Go through the listing below and repeat it exactly, omitting each picture.

Records to process:
■ ■ ■

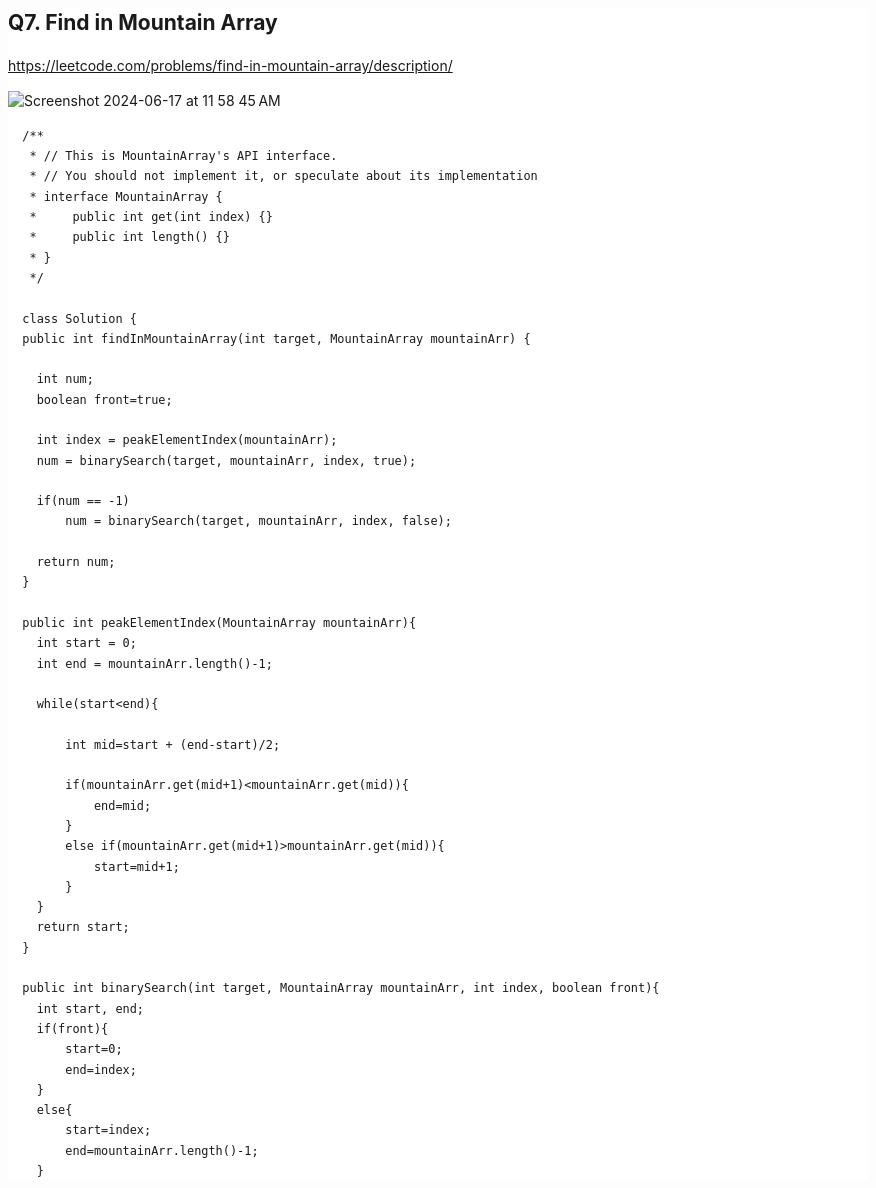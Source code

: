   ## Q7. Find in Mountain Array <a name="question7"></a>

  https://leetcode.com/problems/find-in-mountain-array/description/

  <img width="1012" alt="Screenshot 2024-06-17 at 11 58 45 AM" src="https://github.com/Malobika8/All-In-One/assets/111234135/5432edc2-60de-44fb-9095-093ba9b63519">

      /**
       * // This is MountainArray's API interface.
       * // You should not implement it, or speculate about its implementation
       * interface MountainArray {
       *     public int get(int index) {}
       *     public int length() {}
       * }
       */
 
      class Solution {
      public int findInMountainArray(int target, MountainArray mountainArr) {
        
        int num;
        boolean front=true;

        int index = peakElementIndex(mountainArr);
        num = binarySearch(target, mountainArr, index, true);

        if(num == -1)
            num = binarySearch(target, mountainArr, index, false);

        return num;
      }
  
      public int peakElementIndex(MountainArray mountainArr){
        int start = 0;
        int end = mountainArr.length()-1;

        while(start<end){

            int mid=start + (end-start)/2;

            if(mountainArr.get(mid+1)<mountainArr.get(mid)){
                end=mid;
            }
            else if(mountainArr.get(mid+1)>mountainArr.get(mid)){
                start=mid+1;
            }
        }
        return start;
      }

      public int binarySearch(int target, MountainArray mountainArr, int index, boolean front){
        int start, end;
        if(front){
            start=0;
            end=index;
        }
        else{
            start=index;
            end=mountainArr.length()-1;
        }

■ ■ ■

Solution to this task:
Source code

:   ## Q7. Find in Mountain Array <a name="question7"></a>

  https://leetcode.com/problems/find-in-mountain-array/description/

  <img width="1012" alt="Screenshot 2024-06-17 at 11 58 45 AM" src="https://github.com/Malobika8/All-In-One/assets/111234135/5432edc2-60de-44fb-9095-093ba9b63519">

      /**
       * // This is MountainArray's API interface.
       * // You should not implement it, or speculate about its implementation
       * interface MountainArray {
       *     public int get(int index) {}
       *     public int length() {}
       * }
       */
 
      class Solution {
      public int findInMountainArray(int target, MountainArray mountainArr) {
        
        int num;
        boolean front=true;

        int index = peakElementIndex(mountainArr);
        num = binarySearch(target, mountainArr, index, true);

        if(num == -1)
            num = binarySearch(target, mountainArr, index, false);

        return num;
      }
  
      public int peakElementIndex(MountainArray mountainArr){
        int start = 0;
        int end = mountainArr.length()-1;

        while(start<end){

            int mid=start + (end-start)/2;

            if(mountainArr.get(mid+1)<mountainArr.get(mid)){
                end=mid;
            }
            else if(mountainArr.get(mid+1)>mountainArr.get(mid)){
                start=mid+1;
            }
        }
        return start;
      }

      public int binarySearch(int target, MountainArray mountainArr, int index, boolean front){
        int start, end;
        if(front){
            start=0;
            end=index;
        }
        else{
            start=index;
            end=mountainArr.length()-1;
        }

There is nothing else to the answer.